Five probation officers with the Los Angeles County Probation Department have filed a joint class-action lawsuit claiming discrimination on the basis of medical disability and failure to provide reasonable accommodations in violation of the Fair Employment and Housing Act.
The Peter Law Group filed the case in the Los Angeles Superior Court on March 12 in response to a directive issued by Chief Probation Officer Guillermo Viera Rosa on Feb. 22 mandating field probation officers to report to juvenile halls instead of their regular work locations.
The deployment mandate also included field officers, on light duty and with medical restrictions, and if they didn’t report, the department would send them home on their own time.

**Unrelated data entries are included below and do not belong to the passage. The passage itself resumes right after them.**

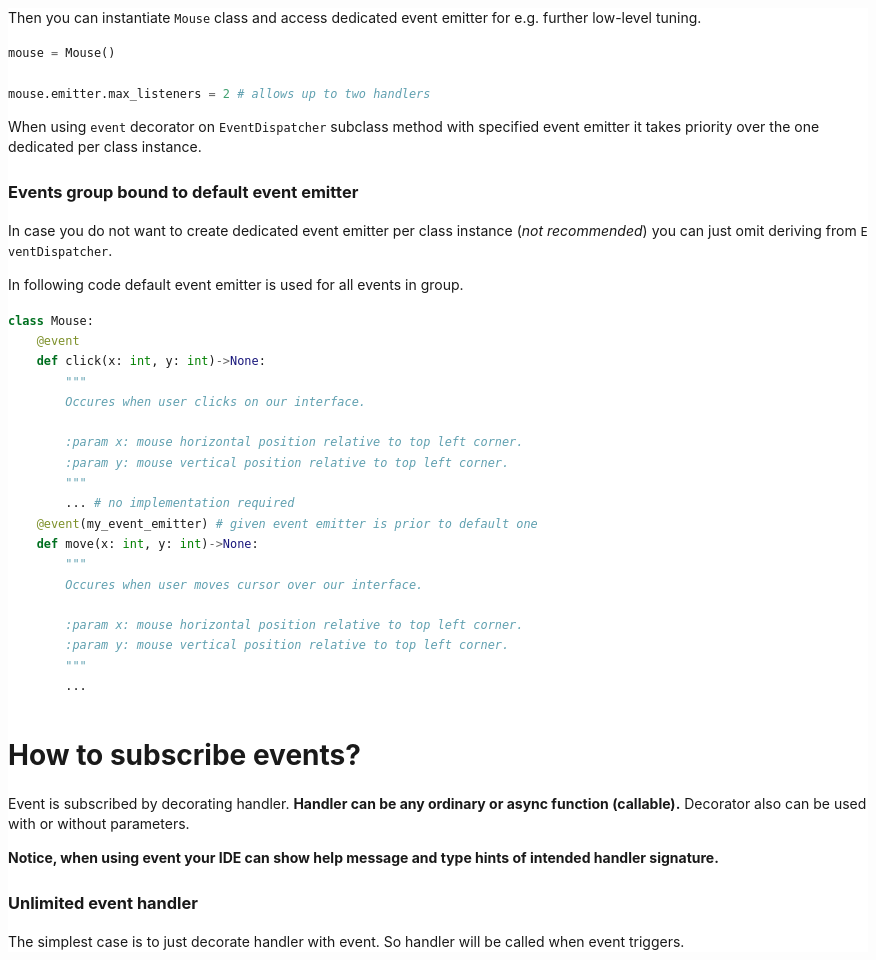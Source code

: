 Then you can instantiate `Mouse` class and access dedicated event emitter for e.g. further low-level tuning.

```python
mouse = Mouse()

mouse.emitter.max_listeners = 2 # allows up to two handlers
```

When using `event` decorator on `EventDispatcher` subclass method with specified event emitter it takes priority over the one dedicated per class instance.

### Events group bound to default event emitter

In case you do not want to create dedicated event emitter per class instance (*not recommended*) you can just omit deriving from `EventDispatcher`.

In following code default event emitter is used for all events in group.

```python
class Mouse:
	@event
	def click(x: int, y: int)->None:
		"""
		Occures when user clicks on our interface.
		
		:param x: mouse horizontal position relative to top left corner.
		:param y: mouse vertical position relative to top left corner.
		"""
		... # no implementation required
	@event(my_event_emitter) # given event emitter is prior to default one 
	def move(x: int, y: int)->None:
		"""
		Occures when user moves cursor over our interface.
		
		:param x: mouse horizontal position relative to top left corner.
		:param y: mouse vertical position relative to top left corner.
		"""
		...
```

# How to subscribe events?

Event is subscribed by decorating handler. **Handler can be any ordinary or async function (callable).** Decorator also can be used with or without parameters.

**Notice, when using event your IDE can show help message and type hints of intended handler signature.**

### Unlimited event handler

The simplest case is to just decorate handler with event. So handler will be called when event triggers.
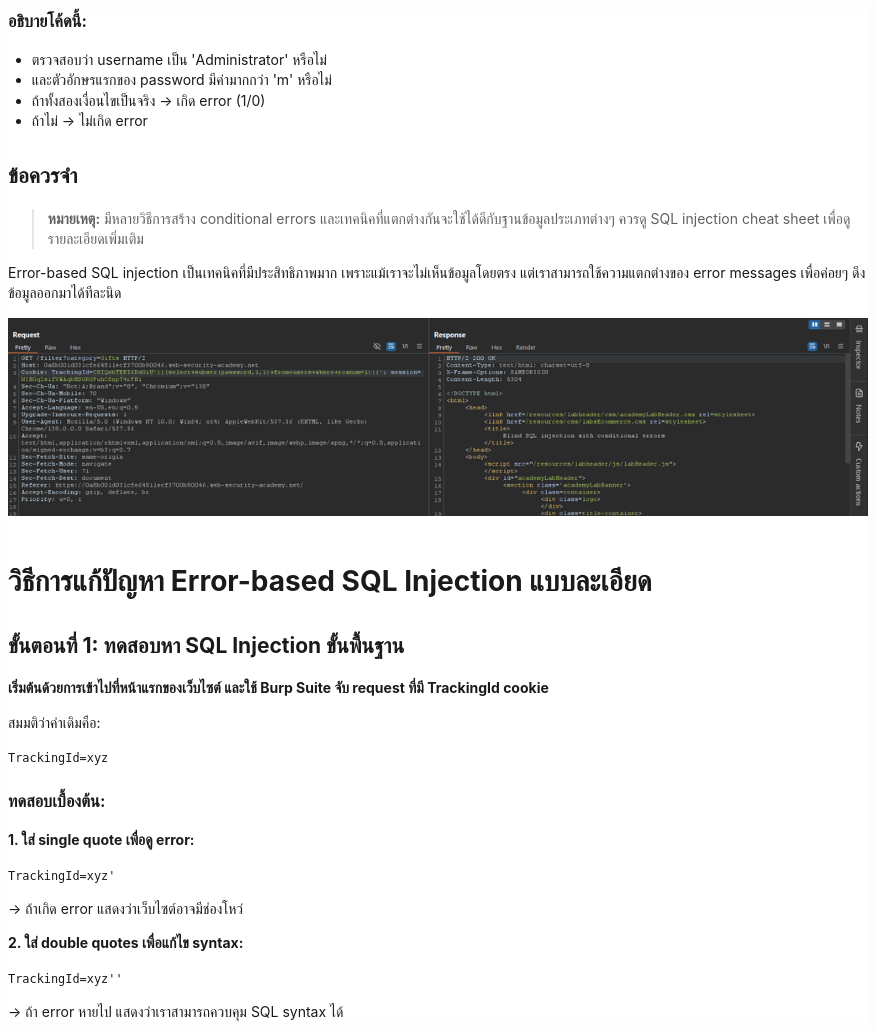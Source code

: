 ### อธิบายโค้ดนี้:
- ตรวจสอบว่า username เป็น 'Administrator' หรือไม่
- และตัวอักษรแรกของ password มีค่ามากกว่า 'm' หรือไม่
- ถ้าทั้งสองเงื่อนไขเป็นจริง → เกิด error (1/0)
- ถ้าไม่ → ไม่เกิด error

## ข้อควรจำ

> **หมายเหตุ:** มีหลายวิธีการสร้าง conditional errors และเทคนิคที่แตกต่างกันจะใช้ได้ดีกับฐานข้อมูลประเภทต่างๆ ควรดู SQL injection cheat sheet เพื่อดูรายละเอียดเพิ่มเติม

Error-based SQL injection เป็นเทคนิคที่มีประสิทธิภาพมาก เพราะแม้เราจะไม่เห็นข้อมูลโดยตรง แต่เราสามารถใช้ความแตกต่างของ error messages เพื่อค่อยๆ ดึงข้อมูลออกมาได้ทีละนิด






![alt text](image-10.png)

# วิธีการแก้ปัญหา Error-based SQL Injection แบบละเอียด

## ขั้นตอนที่ 1: ทดสอบหา SQL Injection ขั้นพื้นฐาน

**เริ่มต้นด้วยการเข้าไปที่หน้าแรกของเว็บไซต์ และใช้ Burp Suite จับ request ที่มี TrackingId cookie**

สมมติว่าค่าเดิมคือ:
```
TrackingId=xyz
```

### ทดสอบเบื้องต้น:

**1. ใส่ single quote เพื่อดู error:**
```
TrackingId=xyz'
```
→ ถ้าเกิด error แสดงว่าเว็บไซต์อาจมีช่องโหว่

**2. ใส่ double quotes เพื่อแก้ไข syntax:**
```
TrackingId=xyz''
```
→ ถ้า error หายไป แสดงว่าเราสามารถควบคุม SQL syntax ได้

According to a published job description, the position is classified as light-duty.
“The position isn’t arduous yet and if it is, probation officers should be entitled to the same medical disability retirement option given to members of police departments,” said one probation officer on condition of anonymity.
The department rescinded the deployment mandate related to staff with restrictions or on light duty three days after the lawsuit was filed.
The law firm successfully defended former correctional officers who were denied medical accommodations in 2018 despite the California Department of Corrections having a policy that allowed pregnant staff who worked inside state prisons to move to safer positions.
A pregnant woman was awarded close to $2 million in damages after she fell on the job and lost her unborn baby.
Nearly 300 women, many of whom still work for CDCR, are part of a civil lawsuit filed in Los Angeles Superior Court that accuses the agency of denying them reasonable accommodation during their pregnancies.
They maintained there were other positions within the facilities that employees with medical restrictions could work but weren’t allowed to do so.
Field officers with the probation department maintain there are also positions within the department that are suitable for them to continue doing their jobs but are being forced back into the halls due to the low staffing levels.